Ottawa has just recouped more than $300,000 from a major supplier that was recently at the centre of a conflict of interest probe involving a senior bureaucrat.
Public Works Canada launched an audit in the fall of 2008 into the work of the Corporate Research Group after allegations that the department’s former assistant deputy minister, Tim McGrath, gave preferential treatment to the company because he was a friend of its president, Brian Card.
The audit examined 25 contracts, and found a total “overpayment” of $303,000 in five files, according to the government.
The company was unable to provide records to substantiate the hours of work that were recorded on timesheets and billed to the government.
“In response to a request for [the Corporate Research Group] to either provide further documentation to support the time charged or repay the amount owing, [Public Works] received a cheque in the amount of $303,737,” a spokeswoman for the department said this week.
In a recent statement, Mr. Card called the repayment “voluntary,” and did not address the government’s threat to deduct the money from other contracts if it was not reimbursed.

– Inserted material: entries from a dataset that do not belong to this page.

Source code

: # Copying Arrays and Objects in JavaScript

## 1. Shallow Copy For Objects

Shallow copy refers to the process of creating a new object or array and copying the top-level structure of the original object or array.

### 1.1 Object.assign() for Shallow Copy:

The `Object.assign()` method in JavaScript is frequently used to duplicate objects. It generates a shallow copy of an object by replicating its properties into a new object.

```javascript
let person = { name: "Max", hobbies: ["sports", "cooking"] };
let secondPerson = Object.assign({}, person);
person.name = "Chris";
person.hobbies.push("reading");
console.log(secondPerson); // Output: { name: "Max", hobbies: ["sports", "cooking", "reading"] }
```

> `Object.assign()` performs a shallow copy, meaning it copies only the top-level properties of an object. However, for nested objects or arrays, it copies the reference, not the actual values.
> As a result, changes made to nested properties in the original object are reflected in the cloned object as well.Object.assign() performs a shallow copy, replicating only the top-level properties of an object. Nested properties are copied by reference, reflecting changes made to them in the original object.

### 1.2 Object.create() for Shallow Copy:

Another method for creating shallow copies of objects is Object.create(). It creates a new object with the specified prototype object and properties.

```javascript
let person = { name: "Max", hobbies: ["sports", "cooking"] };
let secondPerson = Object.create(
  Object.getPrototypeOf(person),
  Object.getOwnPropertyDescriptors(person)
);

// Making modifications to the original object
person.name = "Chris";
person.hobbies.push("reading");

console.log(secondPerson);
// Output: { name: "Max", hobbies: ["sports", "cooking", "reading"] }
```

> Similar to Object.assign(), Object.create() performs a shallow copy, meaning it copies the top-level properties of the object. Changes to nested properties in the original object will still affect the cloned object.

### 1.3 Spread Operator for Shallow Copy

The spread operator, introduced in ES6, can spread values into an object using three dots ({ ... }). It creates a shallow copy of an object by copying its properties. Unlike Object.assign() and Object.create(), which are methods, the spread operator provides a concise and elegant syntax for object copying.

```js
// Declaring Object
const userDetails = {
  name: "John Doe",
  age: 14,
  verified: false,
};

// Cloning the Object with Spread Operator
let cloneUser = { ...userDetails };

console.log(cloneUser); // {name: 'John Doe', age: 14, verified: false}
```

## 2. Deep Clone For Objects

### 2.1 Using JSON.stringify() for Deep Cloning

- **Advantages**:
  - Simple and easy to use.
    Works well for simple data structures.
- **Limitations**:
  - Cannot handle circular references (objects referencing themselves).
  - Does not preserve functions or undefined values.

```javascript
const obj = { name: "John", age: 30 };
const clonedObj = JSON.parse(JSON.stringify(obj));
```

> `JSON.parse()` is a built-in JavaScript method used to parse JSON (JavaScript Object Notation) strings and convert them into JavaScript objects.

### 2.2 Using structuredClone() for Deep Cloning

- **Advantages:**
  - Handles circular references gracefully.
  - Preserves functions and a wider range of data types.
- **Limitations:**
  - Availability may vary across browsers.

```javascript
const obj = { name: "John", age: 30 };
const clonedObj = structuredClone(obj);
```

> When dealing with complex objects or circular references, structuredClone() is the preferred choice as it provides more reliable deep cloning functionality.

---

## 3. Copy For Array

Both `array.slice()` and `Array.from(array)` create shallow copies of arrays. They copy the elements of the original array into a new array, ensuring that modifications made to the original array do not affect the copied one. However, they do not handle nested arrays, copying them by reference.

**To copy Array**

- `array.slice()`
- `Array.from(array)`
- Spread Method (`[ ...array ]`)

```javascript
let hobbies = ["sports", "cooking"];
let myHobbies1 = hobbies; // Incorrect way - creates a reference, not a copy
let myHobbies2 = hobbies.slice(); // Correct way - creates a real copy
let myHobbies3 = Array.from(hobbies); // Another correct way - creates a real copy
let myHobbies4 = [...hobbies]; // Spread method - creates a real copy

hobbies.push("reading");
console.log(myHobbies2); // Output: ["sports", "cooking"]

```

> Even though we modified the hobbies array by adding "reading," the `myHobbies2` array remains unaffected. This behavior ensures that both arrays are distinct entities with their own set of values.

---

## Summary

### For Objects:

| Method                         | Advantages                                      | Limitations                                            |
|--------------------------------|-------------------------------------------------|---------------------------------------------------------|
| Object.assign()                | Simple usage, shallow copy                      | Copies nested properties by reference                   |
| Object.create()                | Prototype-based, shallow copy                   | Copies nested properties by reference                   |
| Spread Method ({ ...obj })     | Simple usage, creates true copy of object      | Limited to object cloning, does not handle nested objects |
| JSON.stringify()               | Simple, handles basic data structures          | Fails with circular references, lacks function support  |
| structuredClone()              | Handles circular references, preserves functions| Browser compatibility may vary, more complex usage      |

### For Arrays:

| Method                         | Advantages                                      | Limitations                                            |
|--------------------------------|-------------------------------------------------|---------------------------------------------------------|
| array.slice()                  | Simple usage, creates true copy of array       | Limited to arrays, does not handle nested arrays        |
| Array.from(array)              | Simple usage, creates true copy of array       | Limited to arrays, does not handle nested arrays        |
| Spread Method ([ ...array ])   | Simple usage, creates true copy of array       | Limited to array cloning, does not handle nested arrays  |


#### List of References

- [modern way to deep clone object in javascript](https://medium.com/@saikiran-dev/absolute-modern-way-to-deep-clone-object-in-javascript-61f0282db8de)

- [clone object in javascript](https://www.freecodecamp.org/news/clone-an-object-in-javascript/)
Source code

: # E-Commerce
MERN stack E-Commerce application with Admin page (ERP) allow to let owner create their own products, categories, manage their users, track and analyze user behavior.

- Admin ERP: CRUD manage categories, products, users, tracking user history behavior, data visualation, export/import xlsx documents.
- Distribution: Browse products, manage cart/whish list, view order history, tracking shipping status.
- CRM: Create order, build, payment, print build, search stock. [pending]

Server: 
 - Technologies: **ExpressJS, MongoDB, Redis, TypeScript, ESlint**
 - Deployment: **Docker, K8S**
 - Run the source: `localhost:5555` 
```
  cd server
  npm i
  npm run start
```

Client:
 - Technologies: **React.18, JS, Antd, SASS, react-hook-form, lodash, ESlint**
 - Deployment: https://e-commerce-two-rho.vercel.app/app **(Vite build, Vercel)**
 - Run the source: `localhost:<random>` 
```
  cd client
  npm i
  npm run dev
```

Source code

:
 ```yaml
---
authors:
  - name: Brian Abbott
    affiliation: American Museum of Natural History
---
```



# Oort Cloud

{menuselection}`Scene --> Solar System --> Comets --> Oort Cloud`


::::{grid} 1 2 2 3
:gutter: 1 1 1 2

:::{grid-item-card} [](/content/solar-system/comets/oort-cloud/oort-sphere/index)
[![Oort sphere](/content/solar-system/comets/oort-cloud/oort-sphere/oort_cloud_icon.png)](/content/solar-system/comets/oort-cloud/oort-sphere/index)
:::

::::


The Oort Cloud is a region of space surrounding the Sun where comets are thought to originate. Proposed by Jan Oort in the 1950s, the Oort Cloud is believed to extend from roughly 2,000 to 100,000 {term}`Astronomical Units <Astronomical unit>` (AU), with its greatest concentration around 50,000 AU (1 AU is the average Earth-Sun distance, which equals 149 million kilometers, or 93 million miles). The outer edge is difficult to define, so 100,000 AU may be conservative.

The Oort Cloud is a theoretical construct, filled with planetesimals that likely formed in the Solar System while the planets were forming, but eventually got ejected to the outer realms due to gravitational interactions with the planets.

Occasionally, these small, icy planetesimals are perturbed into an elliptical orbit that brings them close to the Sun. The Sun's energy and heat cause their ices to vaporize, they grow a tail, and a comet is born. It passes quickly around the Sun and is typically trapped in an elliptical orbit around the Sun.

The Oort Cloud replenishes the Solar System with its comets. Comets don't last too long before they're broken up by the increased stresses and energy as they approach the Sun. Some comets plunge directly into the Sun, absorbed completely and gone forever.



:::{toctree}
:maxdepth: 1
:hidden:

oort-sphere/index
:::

“We acknowledge that in these limited cases, proper procedure was not followed. However, the work commissioned under these contracts was delivered on time and on budget to the satisfaction of the client,” Mr. Card said.
“For nearly three decades, we have provided exceptional value to our clients. If mistakes are made, we make a point of going above and beyond to remedy the situation. This case is no exception.”
Over the past three years, CRG has received $24-million in federal contracts, including $21-million from Public Works for consulting on real estate and other matters.
The government has investigated a complaint made under Ottawa’s whistleblower legislation that Mr. McGrath, when he was in charge of Ottawa’s massive real-estate portfolio, was in a conflict of interest in awarding contracts to the Corporate Research Group.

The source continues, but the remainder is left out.